There's a sticky in the HardCore section with porting tips for the log heads, if you're feeling froggy. :twisted:
 
FWIW
I was chatting with an 'old timer' at a job site today and we got talking about boats so I asked about this one. He said he remembers them and said you got to use the 'special' stat, not a 'regular' one. I asked if he knew what was special about them and he said he did not know he only knew that if you used the special one they worked fine. Not much help but may be worth more research to find out what was special.
 
I too have read that marine stats are different.
And it was mentioned that a hole was drilled in one that was used.
I can see the benefit of this in a closed automotive system, but what effect would it have in a marine system that has what I would think would be less pressure? Would it not allow the continual passage of cold water right from the start, thereby not allowing the engine to reach operating temp.
 
JackFish":2wyw4v3a said:
...... Would it not allow the continual passage of cold water right from the start, thereby not allowing the engine to reach operating temp.
That's my thinking. It may even allow for reverse flow through the hole for a while, depending on the dynamics. Does all of the water drain from the block/head when the engine is shut off?

Just speculating: I wonder if the marine thermostats have some difference to compensate for the fact that they are dealing with non-circulating coolant. Think about it, in the photos above, it shows the "T" connection at the thermostat housing which will put COLD water to the outflow side of the thermostat, and this water will be KEPT cold by the continual flow of water past it; I'm not sure just what this will do or how it would affect the design, just throwing it out there to think about.
 
Hmm...did some online poking around, can't find an online manual, but did find where you can buy the owners, tech, and repair manuals for something like $68 at MarineEngine.com.

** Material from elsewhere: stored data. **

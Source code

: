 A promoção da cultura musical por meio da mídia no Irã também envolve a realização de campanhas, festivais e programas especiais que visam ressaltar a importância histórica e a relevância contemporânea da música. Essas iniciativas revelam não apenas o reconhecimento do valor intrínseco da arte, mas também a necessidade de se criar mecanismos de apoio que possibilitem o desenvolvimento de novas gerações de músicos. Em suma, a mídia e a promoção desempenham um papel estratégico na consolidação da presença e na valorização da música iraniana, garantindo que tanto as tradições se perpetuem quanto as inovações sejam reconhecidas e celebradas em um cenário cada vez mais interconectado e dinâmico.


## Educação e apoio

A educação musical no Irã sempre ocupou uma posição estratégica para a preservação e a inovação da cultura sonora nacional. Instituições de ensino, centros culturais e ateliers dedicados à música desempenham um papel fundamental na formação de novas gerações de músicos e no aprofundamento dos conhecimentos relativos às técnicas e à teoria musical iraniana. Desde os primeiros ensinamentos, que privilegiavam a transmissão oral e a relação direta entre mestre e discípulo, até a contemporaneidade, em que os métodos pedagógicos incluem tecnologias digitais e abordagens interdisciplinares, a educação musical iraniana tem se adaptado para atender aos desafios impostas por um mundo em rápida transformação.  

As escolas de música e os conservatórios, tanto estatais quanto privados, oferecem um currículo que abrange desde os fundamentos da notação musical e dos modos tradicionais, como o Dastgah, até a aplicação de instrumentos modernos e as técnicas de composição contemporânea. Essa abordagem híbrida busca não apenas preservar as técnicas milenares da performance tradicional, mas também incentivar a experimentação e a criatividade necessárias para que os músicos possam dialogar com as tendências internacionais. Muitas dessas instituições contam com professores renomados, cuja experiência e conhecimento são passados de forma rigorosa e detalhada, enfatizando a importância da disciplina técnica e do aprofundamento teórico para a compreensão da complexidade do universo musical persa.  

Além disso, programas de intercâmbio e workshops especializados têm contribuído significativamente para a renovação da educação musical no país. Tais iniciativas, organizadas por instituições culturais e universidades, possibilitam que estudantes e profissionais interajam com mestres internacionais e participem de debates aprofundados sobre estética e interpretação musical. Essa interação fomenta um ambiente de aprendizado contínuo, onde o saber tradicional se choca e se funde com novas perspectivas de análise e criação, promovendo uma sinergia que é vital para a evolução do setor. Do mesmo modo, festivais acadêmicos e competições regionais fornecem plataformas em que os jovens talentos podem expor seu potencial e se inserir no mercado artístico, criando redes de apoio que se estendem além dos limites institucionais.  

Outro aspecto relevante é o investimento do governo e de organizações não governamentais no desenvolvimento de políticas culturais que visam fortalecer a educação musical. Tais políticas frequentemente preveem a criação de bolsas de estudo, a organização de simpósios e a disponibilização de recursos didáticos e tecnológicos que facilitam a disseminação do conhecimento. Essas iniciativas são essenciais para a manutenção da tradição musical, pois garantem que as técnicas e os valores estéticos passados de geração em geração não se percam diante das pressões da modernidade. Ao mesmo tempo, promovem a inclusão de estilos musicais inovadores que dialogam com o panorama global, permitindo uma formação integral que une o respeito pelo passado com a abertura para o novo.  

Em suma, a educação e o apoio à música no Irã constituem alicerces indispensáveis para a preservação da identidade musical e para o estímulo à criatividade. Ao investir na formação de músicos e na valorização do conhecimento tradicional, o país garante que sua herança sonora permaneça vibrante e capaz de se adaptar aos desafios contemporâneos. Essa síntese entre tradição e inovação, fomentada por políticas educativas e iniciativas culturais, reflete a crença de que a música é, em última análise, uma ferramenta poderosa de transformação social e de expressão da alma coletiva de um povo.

Seems like that'd be a cheap investment, if only for a picture of the cooling water flow.

I'm thinking there's some difference between the marine thermostat and an automotive one...I know on the Chris-Craft t-stat setups, the t-stat (diverter valve, iirc) does more than just open up and allow flow, it completely re-routes the flow directions.

Also, I'm thinking that the raw water oughta go up-and-back through the exhaust manifold BEFORE going into the block, for 2 reasons: 1. cool the exhaust manifold, and 2. pre-heat the water. Then, after it comes out of the engine it oughta hit the t-stat to be regulated, with "cold" water going back through again and "hot" water going straight into the exhaust flow and overboard.

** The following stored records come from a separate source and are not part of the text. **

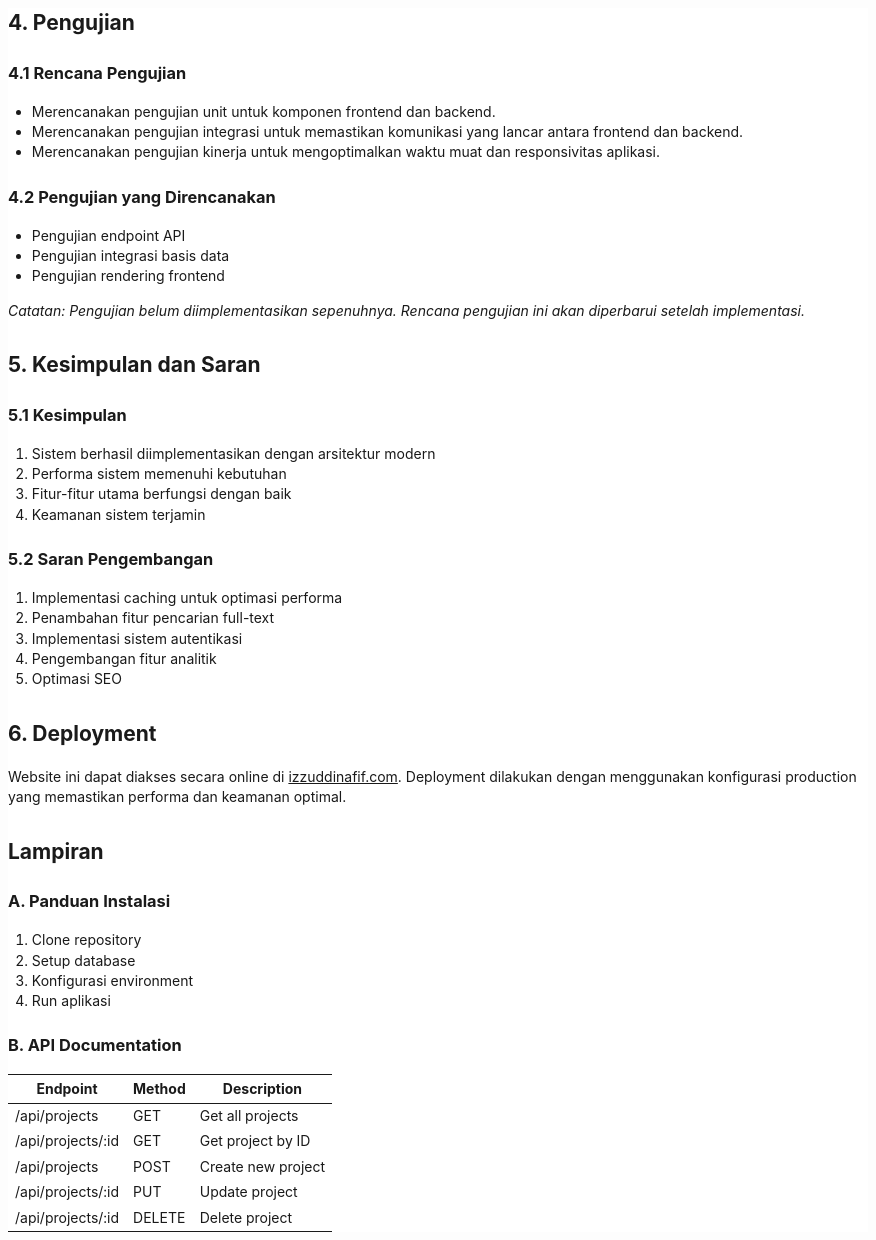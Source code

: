 ## 4. Pengujian

### 4.1 Rencana Pengujian
- Merencanakan pengujian unit untuk komponen frontend dan backend.
- Merencanakan pengujian integrasi untuk memastikan komunikasi yang lancar antara frontend dan backend.
- Merencanakan pengujian kinerja untuk mengoptimalkan waktu muat dan responsivitas aplikasi.

### 4.2 Pengujian yang Direncanakan
- Pengujian endpoint API
- Pengujian integrasi basis data
- Pengujian rendering frontend

*Catatan: Pengujian belum diimplementasikan sepenuhnya. Rencana pengujian ini akan diperbarui setelah implementasi.*

## 5. Kesimpulan dan Saran

### 5.1 Kesimpulan
1. Sistem berhasil diimplementasikan dengan arsitektur modern
2. Performa sistem memenuhi kebutuhan
3. Fitur-fitur utama berfungsi dengan baik
4. Keamanan sistem terjamin

### 5.2 Saran Pengembangan
1. Implementasi caching untuk optimasi performa
2. Penambahan fitur pencarian full-text
3. Implementasi sistem autentikasi
4. Pengembangan fitur analitik
5. Optimasi SEO

## 6. Deployment

Website ini dapat diakses secara online di [izzuddinafif.com](https://izzuddinafif.com). Deployment dilakukan dengan menggunakan konfigurasi production yang memastikan performa dan keamanan optimal.

## Lampiran

### A. Panduan Instalasi
1. Clone repository
2. Setup database
3. Konfigurasi environment
4. Run aplikasi

### B. API Documentation
| Endpoint | Method | Description |
|----------|---------|-------------|
| /api/projects | GET | Get all projects |
| /api/projects/:id | GET | Get project by ID |
| /api/projects | POST | Create new project |
| /api/projects/:id | PUT | Update project |
| /api/projects/:id | DELETE | Delete project |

I'd invest in a set of manuals, or beg/borrow/steal a diagram of the water flow from somebody in the old boat world. (Have you contacted Correct-Craft, they may well have some good info)
 
Surprised there's no circulating pump for the motor. You need to have the correct thermostat because without a pump it acts as a check valve. The water comes from the raw water pump into that T fitting. Cold motor the t-stat is closed so no water flows through the stat housing. So cold water flows in through the lower (car water pump would be) adaptor into the block because it has no restriction. The 1/8" line acts like a small bleeder so a little water will always flow. Once the water heats up in the head, the t-stat opens and hot water has no place to go but out the open t-stat. If the raw water pump's pressure overcomes the hot water coming out the t-stat it will cool and close; therefore, acting like a check valve.

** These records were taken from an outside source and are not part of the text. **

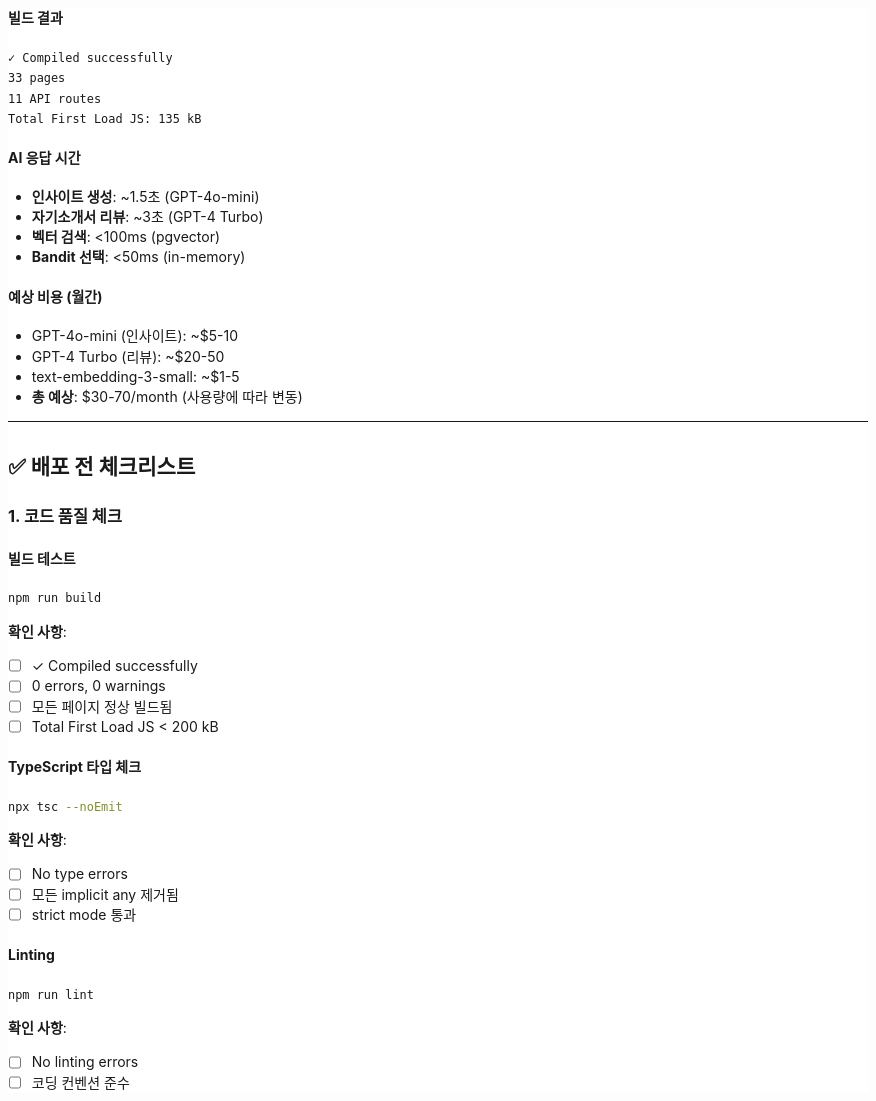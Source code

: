 #### 빌드 결과
```
✓ Compiled successfully
33 pages
11 API routes
Total First Load JS: 135 kB
```

#### AI 응답 시간
- **인사이트 생성**: ~1.5초 (GPT-4o-mini)
- **자기소개서 리뷰**: ~3초 (GPT-4 Turbo)
- **벡터 검색**: <100ms (pgvector)
- **Bandit 선택**: <50ms (in-memory)

#### 예상 비용 (월간)
- GPT-4o-mini (인사이트): ~$5-10
- GPT-4 Turbo (리뷰): ~$20-50
- text-embedding-3-small: ~$1-5
- **총 예상**: $30-70/month (사용량에 따라 변동)

---

## ✅ 배포 전 체크리스트

### 1. 코드 품질 체크

#### 빌드 테스트
```bash
npm run build
```

**확인 사항**:
- [ ] ✓ Compiled successfully
- [ ] 0 errors, 0 warnings
- [ ] 모든 페이지 정상 빌드됨
- [ ] Total First Load JS < 200 kB

#### TypeScript 타입 체크
```bash
npx tsc --noEmit
```

**확인 사항**:
- [ ] No type errors
- [ ] 모든 implicit any 제거됨
- [ ] strict mode 통과

#### Linting
```bash
npm run lint
```

**확인 사항**:
- [ ] No linting errors
- [ ] 코딩 컨벤션 준수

Very important that the correct t-stat is installed and 1/8" copper line is not plugged. There's no raw water strainer, so silt can deposit in the block and heads not to mention raw water (no anti-freeze or corrosion inhibitors) will corrode passages especially in the exhaust manifold and adaptors on either end, which may attribute to your original overheating problem. A lean mixture due to all those cracks in the head might cause over heating. If you can, pressure test the exhaust manifold because if it corrudes through water could get in past the valves are do all kinds of damage, hydro lock, etc. I imagine the marine manifolds can be hard to find.

That 170 boat motor is cool! All my boats have small block Chevys; flywheel aft! not backwards. The only other engine options at the time were Ford 427.